SASKATOON -- The Saskatchewan NDP is criticizing the use of a P-3 model for major projects, saying they’re impacting the quality of facilities. They cite a report released about the condition of some buildings.

A report authored by the Canadian Centre for Policy Alternatives (CCPA) says several public sector workers were interviewed across the province from a number of P-3 institutions.

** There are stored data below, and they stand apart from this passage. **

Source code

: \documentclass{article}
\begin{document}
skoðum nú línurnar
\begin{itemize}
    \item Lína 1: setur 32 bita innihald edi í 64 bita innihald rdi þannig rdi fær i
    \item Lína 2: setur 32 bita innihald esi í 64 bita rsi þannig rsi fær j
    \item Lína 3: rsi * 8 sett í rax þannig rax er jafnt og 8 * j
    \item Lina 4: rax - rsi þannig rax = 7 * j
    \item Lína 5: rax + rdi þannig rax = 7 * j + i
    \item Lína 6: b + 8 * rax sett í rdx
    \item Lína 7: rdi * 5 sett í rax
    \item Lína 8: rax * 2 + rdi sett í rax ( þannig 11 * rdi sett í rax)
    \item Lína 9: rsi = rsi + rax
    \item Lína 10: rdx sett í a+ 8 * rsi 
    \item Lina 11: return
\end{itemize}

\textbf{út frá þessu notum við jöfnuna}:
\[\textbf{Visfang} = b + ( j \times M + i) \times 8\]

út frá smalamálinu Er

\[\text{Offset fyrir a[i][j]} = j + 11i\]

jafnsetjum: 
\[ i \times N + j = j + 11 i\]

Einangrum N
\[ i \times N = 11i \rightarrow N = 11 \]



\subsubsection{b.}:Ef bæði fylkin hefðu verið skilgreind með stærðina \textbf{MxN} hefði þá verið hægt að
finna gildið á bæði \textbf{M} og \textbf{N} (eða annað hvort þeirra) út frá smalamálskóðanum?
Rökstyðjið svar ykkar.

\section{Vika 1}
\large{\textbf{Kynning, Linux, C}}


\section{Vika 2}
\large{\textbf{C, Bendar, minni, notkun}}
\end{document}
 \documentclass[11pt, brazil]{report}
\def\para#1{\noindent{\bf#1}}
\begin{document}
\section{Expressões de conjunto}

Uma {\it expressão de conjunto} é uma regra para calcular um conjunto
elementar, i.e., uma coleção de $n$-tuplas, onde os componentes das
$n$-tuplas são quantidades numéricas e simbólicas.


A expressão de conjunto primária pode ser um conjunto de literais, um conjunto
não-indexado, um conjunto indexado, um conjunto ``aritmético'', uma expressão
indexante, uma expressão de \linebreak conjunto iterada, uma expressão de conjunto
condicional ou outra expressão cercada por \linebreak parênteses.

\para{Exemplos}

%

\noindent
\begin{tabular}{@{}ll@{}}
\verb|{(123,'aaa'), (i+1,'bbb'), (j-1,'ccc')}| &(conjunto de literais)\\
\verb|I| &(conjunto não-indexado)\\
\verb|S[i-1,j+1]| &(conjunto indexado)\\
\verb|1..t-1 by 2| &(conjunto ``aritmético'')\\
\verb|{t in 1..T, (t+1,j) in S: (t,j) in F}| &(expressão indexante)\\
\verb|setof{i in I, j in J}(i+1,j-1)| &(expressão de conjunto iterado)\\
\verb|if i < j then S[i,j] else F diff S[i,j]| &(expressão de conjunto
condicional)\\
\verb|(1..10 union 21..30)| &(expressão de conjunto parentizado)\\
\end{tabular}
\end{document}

The organization says in the fall of 2019, it spoke with multiple people at Saskatchewan Hospital in North Battleford who raised issues about construction and design flaws at the facility.

“Some of these were deficiencies in the design of the building that frustrated the timely completion of duties,” the report reads.” These included the inability to fit certain equipment through certain doors, requiring staff to descend to lower floors and re-ascend with their equipment in order to access certain areas of the building.”

There were also complaints that hot water was entering toilets and some people were burned. Other concerns related to flooding and water damage was mentioned. 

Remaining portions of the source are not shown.